State v. Travis Joe Brimer, Jr., 2010 WI App 57; for Brimer: Lora B. Cerone, SPD, Madison Appellate; Resp. Br.Reply Br.

“The right against self-incrimination only applies at criminal proceedings or “other proceeding … where the answers might incriminate [the defendant] in future criminal proceedings.” Allen v. Illinois, 478 U.S. 364, 368 (1986) (citations omitted),” ¶7. Because a reconfinement hearing isn’t part of the criminal process, and because Brimer’s challenged statement was given under a grant of immunity against prosecution, he can’t argue that the statement’s use in determining length of his reconfinement violated the 5th amendment.

¶12      In sum, we discern no indication Truth-in-Sentencing altered the substantive nature of the reconfinement decision. Rather, as before Truth-in-Sentencing, the reconfinement determination is part of the revocation process and therefore not a criminal proceeding. See Struzik, 77 Wis. 2d at 221.

¶13      Because a reconfinement hearing is not a criminal proceeding, it is unnecessary to examine whether Brimer’s statements were compelled and incriminating “[A] State may validly insist on answers to even incriminating questions and hence sensibly administer its probation system, as long as it recognizes that the required answers may not be used in a criminal proceeding and thus eliminates the threat of incrimination.” Murphy, 465 U.S. at 435 n.7. Here the State did just that. It required Brimer to truthfully account for his drug test failure as a condition of his extended supervision, and immunized him against using the statement in criminal proceedings. Therefore, there was no Fifth Amendment violation and Brimer’s attorney was not deficient for failing to object to using the statement at the reconfinement hearing.

As the court indicates, caselaw clearly established that revocation hearings were not part of the criminal process, therefore the right against compelled self-incrimination didn’t apply.
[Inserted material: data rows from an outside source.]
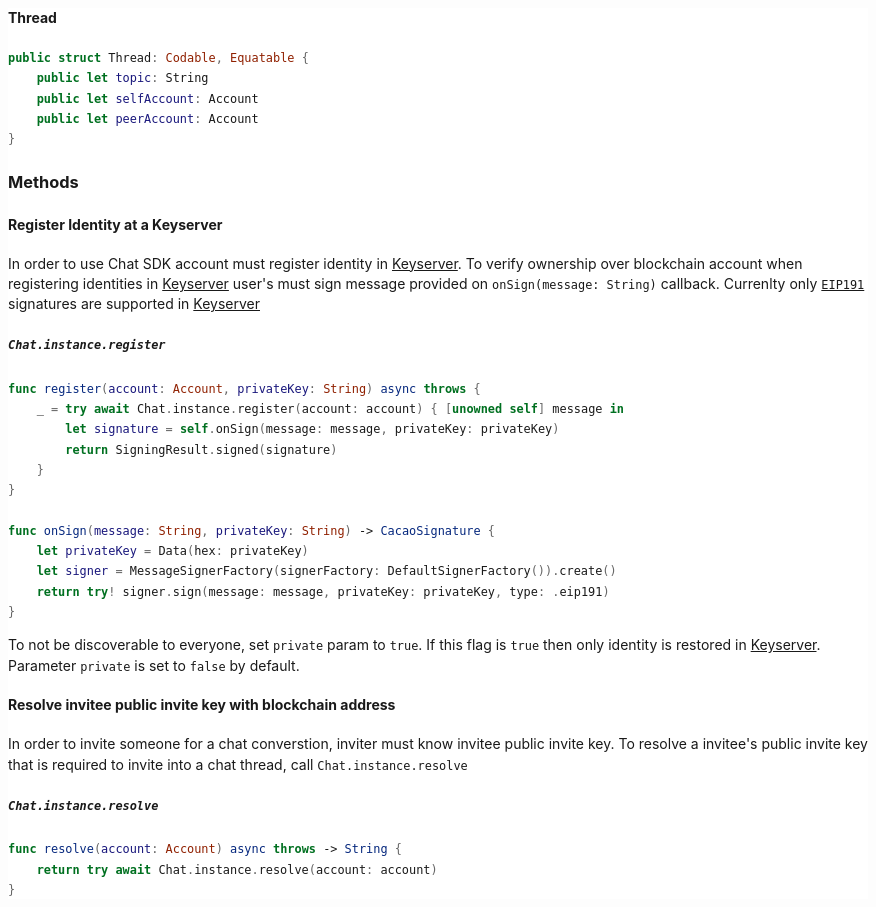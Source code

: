 #### Thread

```swift
public struct Thread: Codable, Equatable {
    public let topic: String
    public let selfAccount: Account
    public let peerAccount: Account
}
```

### Methods


#### Register Identity at a Keyserver

In order to use Chat SDK account must register identity in [Keyserver](https://docs.walletconnect.com/2.0/specs/servers/keys/). To verify ownership over blockchain account when registering identities in [Keyserver](https://docs.walletconnect.com/2.0/specs/servers/keys/) user's must sign message provided on `onSign(message: String)` callback. Currenlty only [`EIP191`](https://eips.ethereum.org/EIPS/eip-191) signatures are supported in [Keyserver](https://docs.walletconnect.com/2.0/specs/servers/keys/)

##### `Chat.instance.register`
```swift
func register(account: Account, privateKey: String) async throws {
    _ = try await Chat.instance.register(account: account) { [unowned self] message in
        let signature = self.onSign(message: message, privateKey: privateKey)
        return SigningResult.signed(signature)
    }
}

func onSign(message: String, privateKey: String) -> CacaoSignature {
    let privateKey = Data(hex: privateKey)
    let signer = MessageSignerFactory(signerFactory: DefaultSignerFactory()).create()
    return try! signer.sign(message: message, privateKey: privateKey, type: .eip191)
}
```

To not be discoverable to everyone, set `private` param to `true`. If this flag is `true` then only identity is restored in [Keyserver](https://docs.walletconnect.com/2.0/specs/servers/keys/). Parameter `private` is set to `false` by default.

#### Resolve invitee public invite key with blockchain address
In order to invite someone for a chat converstion, inviter must know invitee public invite key. To resolve a invitee's public invite key that is required to invite into a chat thread, call `Chat.instance.resolve`

##### `Chat.instance.resolve`
```swift
func resolve(account: Account) async throws -> String {
    return try await Chat.instance.resolve(account: account)
}
```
The narrow question, then, is whether a reconfinement hearing is part of the criminal or the revocation case. But as the court acknowledges, ¶7 n. 2, 2009 Wis Act 28 abolished reconfinements: length of confinement is now determined administratively rather than judicially. The net result is that the holding likely will affect a very small number of cases.
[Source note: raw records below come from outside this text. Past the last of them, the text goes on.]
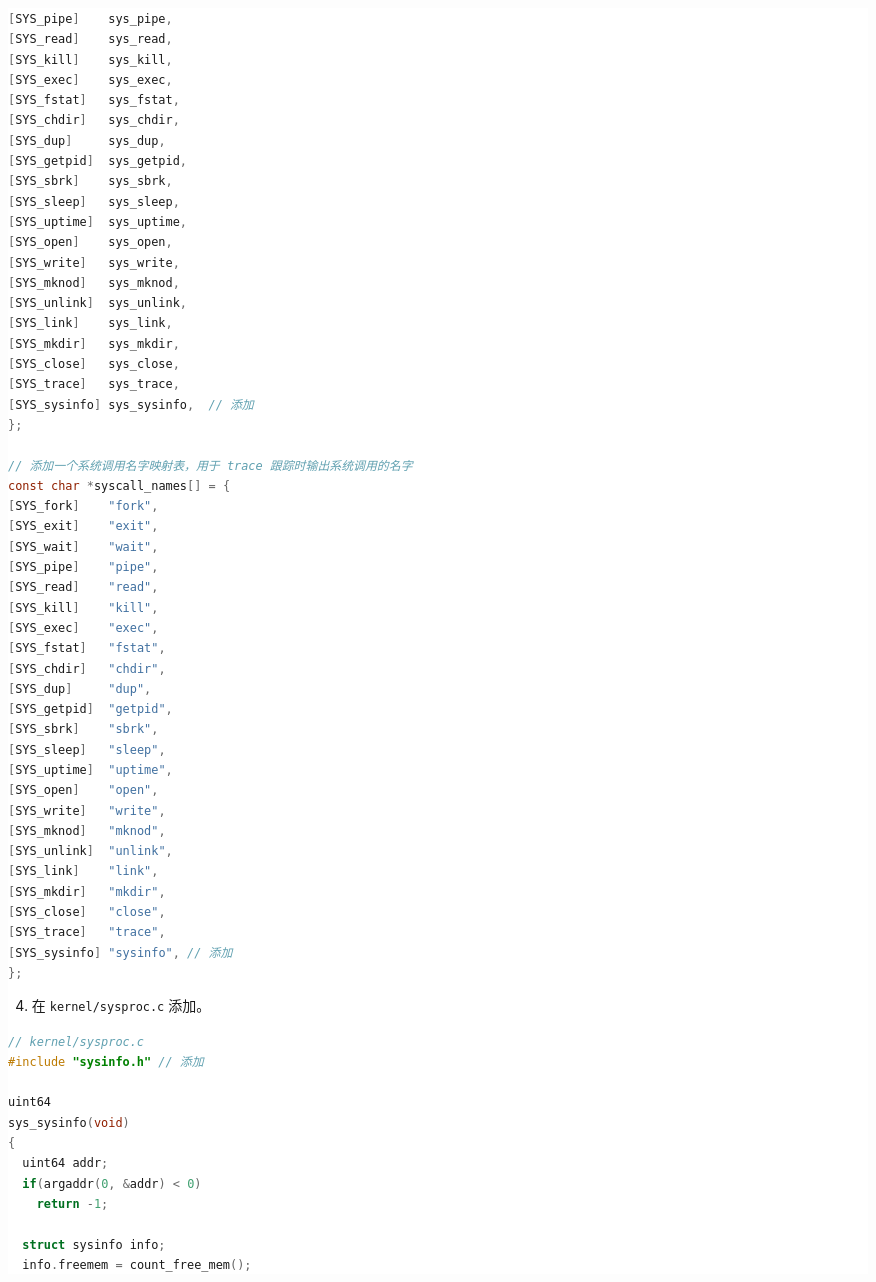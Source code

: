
 ``` c
[SYS_pipe]    sys_pipe,
[SYS_read]    sys_read,
[SYS_kill]    sys_kill,
[SYS_exec]    sys_exec,
[SYS_fstat]   sys_fstat,
[SYS_chdir]   sys_chdir,
[SYS_dup]     sys_dup,
[SYS_getpid]  sys_getpid,
[SYS_sbrk]    sys_sbrk,
[SYS_sleep]   sys_sleep,
[SYS_uptime]  sys_uptime,
[SYS_open]    sys_open,
[SYS_write]   sys_write,
[SYS_mknod]   sys_mknod,
[SYS_unlink]  sys_unlink,
[SYS_link]    sys_link,
[SYS_mkdir]   sys_mkdir,
[SYS_close]   sys_close,
[SYS_trace]   sys_trace,
[SYS_sysinfo] sys_sysinfo,  // 添加
};

// 添加一个系统调用名字映射表，用于 trace 跟踪时输出系统调用的名字
const char *syscall_names[] = {
[SYS_fork]    "fork",
[SYS_exit]    "exit",
[SYS_wait]    "wait",
[SYS_pipe]    "pipe",
[SYS_read]    "read",
[SYS_kill]    "kill",
[SYS_exec]    "exec",
[SYS_fstat]   "fstat",
[SYS_chdir]   "chdir",
[SYS_dup]     "dup",
[SYS_getpid]  "getpid",
[SYS_sbrk]    "sbrk",
[SYS_sleep]   "sleep",
[SYS_uptime]  "uptime",
[SYS_open]    "open",
[SYS_write]   "write",
[SYS_mknod]   "mknod",
[SYS_unlink]  "unlink",
[SYS_link]    "link",
[SYS_mkdir]   "mkdir",
[SYS_close]   "close",
[SYS_trace]   "trace",
[SYS_sysinfo] "sysinfo", // 添加
};
```

4. 在 `kernel/sysproc.c` 添加。
``` c
// kernel/sysproc.c
#include "sysinfo.h" // 添加

uint64
sys_sysinfo(void)
{
  uint64 addr;
  if(argaddr(0, &addr) < 0)
    return -1;
  
  struct sysinfo info;
  info.freemem = count_free_mem();
```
Limited impact or no, the basic issue of applying the 5th outside the criminal process is recurrent. Brimer was given the standard warning that if he failed to cough up “truthful and accurate” information his ES would be revoked. So he admitted he’d sold cocaine while on ES, which was of course then revoked. ¶2. Heads you lose, tails you lose. Pretty clear, then, that his statement was compelled in a real-world sense. Not only did his admission help support revocation, it was also the largest factor in his reconfinement sentence, ¶3. However, it was (again, keeping with standard practice) given under grant of immunity, ¶6 n. 1—which means that in the 5th amendment sense, the statement was not “compelled.” No possibility of criminal prosecution, no self-incrimination analysis, unless, of course, it was used against Brimer during a criminal case. And that is exactly what the court says: it wasn’t used in a criminal proceeding. It nonetheless remains true that an involuntary statement indeed may be excluded from an administrative proceeding, Oddsen v. Board of FPC, 108 Wis.2d 143, 163, 321 N.W.2d 161 (1982) (“As a matter of law, the coerced, involuntary confessions here extracted may not, under the circumstances, be used for any purpose”; involuntary statements thus excluded from use in police disciplinary proceeding). To be sure, the tactics used to extract Oddsen’s statement were aggravated, but the fact remains that his was not a criminal case. Someday the court may bother to explain just where the line is drawn between “coerced, involuntary confessions” that may, and may not, be used in a non-criminal setting.